Your task → Please quote exactly the lines below from the line containing "[30](#fnbck-d7e888) Aufgehoben durch" to the line containing "## [2. Abschnitt: 33", both lines included, and nothing else.

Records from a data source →
------------------------------

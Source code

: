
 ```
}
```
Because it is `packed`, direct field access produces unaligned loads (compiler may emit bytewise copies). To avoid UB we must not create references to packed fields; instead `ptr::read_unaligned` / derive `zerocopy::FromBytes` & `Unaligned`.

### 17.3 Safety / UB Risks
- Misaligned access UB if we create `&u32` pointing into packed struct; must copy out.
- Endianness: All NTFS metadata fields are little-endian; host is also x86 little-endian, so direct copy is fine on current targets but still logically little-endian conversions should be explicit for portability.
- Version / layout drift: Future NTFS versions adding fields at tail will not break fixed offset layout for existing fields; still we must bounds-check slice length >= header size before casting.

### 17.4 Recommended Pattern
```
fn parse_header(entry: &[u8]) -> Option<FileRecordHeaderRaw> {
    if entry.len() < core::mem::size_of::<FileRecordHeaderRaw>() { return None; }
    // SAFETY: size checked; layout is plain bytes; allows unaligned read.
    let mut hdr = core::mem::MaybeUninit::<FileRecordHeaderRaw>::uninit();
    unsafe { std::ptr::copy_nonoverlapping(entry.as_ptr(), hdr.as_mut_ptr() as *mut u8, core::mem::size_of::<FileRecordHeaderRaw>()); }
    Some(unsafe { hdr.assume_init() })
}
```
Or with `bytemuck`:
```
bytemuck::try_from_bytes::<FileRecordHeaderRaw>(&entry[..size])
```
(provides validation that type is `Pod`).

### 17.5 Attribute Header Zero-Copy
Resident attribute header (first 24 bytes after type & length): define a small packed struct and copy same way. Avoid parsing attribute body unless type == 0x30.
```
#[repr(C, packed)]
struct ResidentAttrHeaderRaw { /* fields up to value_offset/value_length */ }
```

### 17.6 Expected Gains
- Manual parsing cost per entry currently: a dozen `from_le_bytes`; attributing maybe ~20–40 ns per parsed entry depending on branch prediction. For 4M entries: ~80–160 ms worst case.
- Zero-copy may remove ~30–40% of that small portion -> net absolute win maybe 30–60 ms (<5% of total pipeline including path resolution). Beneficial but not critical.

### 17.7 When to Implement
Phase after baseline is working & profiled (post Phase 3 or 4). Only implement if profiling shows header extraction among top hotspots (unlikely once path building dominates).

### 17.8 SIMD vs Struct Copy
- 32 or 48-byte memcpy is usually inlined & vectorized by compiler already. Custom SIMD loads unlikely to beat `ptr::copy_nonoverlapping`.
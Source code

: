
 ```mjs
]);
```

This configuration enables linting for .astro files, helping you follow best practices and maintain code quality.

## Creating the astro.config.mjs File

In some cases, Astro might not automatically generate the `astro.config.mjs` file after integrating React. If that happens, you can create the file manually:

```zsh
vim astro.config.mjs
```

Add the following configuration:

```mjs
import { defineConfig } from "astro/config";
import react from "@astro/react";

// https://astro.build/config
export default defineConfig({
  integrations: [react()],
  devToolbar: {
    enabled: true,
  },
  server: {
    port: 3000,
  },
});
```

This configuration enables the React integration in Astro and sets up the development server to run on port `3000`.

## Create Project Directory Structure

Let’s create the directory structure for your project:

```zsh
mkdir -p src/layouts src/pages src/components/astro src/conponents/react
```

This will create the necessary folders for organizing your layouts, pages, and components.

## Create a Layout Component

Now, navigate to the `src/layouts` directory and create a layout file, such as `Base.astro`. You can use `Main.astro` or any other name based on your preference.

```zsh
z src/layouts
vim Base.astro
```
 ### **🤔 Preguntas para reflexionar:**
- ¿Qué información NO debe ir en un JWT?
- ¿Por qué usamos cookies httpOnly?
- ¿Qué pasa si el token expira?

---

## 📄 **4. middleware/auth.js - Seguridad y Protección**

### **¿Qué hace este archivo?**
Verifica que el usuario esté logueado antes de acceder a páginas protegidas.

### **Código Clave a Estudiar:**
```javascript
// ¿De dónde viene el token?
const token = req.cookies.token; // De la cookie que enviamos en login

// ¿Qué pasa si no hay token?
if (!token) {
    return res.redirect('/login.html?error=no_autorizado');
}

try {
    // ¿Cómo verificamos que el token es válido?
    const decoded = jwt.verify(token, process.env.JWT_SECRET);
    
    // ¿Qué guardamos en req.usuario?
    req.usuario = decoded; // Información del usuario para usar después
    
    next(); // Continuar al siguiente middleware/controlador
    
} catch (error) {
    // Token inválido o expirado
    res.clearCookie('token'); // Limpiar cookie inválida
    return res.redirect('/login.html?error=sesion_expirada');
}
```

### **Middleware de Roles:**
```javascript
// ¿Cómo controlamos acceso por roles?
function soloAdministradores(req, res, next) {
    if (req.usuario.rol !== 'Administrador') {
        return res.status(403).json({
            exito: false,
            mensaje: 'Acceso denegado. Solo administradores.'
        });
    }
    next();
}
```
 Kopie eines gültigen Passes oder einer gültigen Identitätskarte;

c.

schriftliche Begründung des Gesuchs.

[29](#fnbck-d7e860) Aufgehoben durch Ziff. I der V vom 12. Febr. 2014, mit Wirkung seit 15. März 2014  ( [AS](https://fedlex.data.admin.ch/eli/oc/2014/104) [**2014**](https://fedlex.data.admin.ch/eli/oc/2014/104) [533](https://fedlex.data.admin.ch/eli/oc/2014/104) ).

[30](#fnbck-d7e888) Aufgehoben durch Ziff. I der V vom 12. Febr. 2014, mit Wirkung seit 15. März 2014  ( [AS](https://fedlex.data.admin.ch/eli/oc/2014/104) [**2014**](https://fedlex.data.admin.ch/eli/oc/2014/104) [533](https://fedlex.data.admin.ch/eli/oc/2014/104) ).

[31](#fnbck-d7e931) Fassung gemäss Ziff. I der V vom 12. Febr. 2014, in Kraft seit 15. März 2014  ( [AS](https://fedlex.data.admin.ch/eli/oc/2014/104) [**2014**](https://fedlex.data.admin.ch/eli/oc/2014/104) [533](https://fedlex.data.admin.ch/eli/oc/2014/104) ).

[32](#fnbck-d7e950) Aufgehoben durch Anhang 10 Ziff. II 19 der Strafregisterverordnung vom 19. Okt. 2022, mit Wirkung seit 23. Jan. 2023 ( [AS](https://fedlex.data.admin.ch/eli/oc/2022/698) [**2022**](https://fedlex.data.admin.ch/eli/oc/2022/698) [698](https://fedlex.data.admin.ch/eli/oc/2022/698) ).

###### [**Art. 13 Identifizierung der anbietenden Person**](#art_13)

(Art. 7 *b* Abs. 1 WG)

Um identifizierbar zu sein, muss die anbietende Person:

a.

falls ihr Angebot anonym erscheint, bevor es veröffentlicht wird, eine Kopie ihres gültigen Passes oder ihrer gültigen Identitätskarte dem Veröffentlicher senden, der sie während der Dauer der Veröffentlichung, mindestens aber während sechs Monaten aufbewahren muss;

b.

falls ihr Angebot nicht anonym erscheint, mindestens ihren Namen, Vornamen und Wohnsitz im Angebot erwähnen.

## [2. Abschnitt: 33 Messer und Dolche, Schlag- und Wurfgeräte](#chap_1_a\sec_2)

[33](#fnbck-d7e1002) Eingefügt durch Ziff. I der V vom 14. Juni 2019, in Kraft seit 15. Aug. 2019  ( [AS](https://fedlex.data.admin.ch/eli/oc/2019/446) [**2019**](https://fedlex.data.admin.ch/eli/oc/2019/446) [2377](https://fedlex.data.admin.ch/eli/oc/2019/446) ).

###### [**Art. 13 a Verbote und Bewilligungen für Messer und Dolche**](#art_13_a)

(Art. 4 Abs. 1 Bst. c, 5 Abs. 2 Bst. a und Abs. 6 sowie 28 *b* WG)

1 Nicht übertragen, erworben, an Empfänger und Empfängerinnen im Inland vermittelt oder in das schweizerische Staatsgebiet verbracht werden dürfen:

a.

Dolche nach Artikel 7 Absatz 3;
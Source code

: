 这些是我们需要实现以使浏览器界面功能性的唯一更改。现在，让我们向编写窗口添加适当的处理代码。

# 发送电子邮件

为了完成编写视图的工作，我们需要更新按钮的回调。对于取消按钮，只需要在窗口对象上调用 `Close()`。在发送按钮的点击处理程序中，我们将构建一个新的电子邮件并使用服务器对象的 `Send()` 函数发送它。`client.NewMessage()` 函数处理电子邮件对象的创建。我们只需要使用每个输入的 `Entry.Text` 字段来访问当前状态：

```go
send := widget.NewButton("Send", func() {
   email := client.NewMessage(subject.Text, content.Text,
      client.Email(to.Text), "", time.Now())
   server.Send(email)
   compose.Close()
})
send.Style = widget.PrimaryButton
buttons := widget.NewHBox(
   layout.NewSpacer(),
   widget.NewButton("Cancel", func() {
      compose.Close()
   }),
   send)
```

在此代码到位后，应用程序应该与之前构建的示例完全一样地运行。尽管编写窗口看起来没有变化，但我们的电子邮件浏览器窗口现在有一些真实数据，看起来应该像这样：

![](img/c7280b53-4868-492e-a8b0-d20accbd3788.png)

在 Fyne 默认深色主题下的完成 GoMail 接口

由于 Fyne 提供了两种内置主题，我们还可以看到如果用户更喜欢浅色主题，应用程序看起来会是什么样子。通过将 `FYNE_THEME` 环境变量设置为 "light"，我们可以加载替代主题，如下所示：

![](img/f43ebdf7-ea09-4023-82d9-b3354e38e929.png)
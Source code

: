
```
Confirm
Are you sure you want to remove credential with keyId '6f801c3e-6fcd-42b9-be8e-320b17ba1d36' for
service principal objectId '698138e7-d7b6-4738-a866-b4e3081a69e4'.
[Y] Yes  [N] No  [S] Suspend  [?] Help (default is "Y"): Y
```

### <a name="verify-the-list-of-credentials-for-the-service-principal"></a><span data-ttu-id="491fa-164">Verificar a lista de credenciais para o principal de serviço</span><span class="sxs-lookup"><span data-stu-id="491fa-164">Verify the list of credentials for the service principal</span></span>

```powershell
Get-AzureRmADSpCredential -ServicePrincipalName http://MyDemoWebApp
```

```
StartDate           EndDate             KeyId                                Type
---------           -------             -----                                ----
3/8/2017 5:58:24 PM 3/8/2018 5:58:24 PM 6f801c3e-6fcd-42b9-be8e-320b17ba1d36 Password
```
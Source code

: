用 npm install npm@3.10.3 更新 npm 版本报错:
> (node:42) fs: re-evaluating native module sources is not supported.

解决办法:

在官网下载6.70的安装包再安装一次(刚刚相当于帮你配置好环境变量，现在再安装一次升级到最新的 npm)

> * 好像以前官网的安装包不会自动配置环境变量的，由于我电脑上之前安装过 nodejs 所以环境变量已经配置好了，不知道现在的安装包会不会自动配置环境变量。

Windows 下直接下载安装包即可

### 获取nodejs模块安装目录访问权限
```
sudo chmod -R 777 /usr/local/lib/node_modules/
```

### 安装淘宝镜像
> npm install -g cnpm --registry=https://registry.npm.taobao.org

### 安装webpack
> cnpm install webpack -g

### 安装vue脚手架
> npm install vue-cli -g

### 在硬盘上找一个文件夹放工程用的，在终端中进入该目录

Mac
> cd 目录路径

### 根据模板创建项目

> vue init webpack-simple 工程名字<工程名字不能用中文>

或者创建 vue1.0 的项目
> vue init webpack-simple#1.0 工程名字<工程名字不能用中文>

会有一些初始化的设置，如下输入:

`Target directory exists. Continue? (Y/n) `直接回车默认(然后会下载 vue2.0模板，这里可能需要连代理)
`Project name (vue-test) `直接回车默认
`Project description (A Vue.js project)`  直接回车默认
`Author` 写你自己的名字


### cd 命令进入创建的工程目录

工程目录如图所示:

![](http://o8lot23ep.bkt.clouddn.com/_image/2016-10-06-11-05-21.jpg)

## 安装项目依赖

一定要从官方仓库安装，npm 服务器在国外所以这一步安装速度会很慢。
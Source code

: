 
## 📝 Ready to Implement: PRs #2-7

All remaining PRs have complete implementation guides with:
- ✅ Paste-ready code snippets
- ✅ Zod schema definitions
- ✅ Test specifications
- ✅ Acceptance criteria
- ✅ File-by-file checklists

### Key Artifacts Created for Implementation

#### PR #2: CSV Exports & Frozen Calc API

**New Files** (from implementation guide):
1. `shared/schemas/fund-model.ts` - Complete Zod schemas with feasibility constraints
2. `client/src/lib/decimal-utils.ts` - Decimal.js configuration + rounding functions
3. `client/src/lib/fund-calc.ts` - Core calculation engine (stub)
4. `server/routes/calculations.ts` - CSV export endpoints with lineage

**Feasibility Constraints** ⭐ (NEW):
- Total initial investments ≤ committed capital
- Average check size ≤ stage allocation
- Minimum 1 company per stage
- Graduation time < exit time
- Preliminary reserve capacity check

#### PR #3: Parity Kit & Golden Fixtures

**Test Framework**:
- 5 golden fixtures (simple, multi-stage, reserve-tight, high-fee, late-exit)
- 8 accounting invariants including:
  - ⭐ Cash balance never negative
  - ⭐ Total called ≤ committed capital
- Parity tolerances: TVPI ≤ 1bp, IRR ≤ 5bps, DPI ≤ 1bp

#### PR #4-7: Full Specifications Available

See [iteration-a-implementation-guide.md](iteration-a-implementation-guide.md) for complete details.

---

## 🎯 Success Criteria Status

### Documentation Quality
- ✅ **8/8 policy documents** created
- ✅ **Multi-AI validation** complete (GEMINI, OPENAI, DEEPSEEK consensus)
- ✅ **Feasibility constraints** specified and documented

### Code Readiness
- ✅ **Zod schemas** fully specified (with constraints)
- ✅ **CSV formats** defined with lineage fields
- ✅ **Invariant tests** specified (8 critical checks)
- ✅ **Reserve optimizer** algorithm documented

------------------------------

Solution to this problem →
[30](#fnbck-d7e888) Aufgehoben durch Ziff. I der V vom 12. Febr. 2014, mit Wirkung seit 15. März 2014  ( [AS](https://fedlex.data.admin.ch/eli/oc/2014/104) [**2014**](https://fedlex.data.admin.ch/eli/oc/2014/104) [533](https://fedlex.data.admin.ch/eli/oc/2014/104) ).

[31](#fnbck-d7e931) Fassung gemäss Ziff. I der V vom 12. Febr. 2014, in Kraft seit 15. März 2014  ( [AS](https://fedlex.data.admin.ch/eli/oc/2014/104) [**2014**](https://fedlex.data.admin.ch/eli/oc/2014/104) [533](https://fedlex.data.admin.ch/eli/oc/2014/104) ).

[32](#fnbck-d7e950) Aufgehoben durch Anhang 10 Ziff. II 19 der Strafregisterverordnung vom 19. Okt. 2022, mit Wirkung seit 23. Jan. 2023 ( [AS](https://fedlex.data.admin.ch/eli/oc/2022/698) [**2022**](https://fedlex.data.admin.ch/eli/oc/2022/698) [698](https://fedlex.data.admin.ch/eli/oc/2022/698) ).

###### [**Art. 13 Identifizierung der anbietenden Person**](#art_13)

(Art. 7 *b* Abs. 1 WG)

Um identifizierbar zu sein, muss die anbietende Person:

a.

falls ihr Angebot anonym erscheint, bevor es veröffentlicht wird, eine Kopie ihres gültigen Passes oder ihrer gültigen Identitätskarte dem Veröffentlicher senden, der sie während der Dauer der Veröffentlichung, mindestens aber während sechs Monaten aufbewahren muss;

b.

falls ihr Angebot nicht anonym erscheint, mindestens ihren Namen, Vornamen und Wohnsitz im Angebot erwähnen.

## [2. Abschnitt: 33 Messer und Dolche, Schlag- und Wurfgeräte](#chap_1_a\sec_2)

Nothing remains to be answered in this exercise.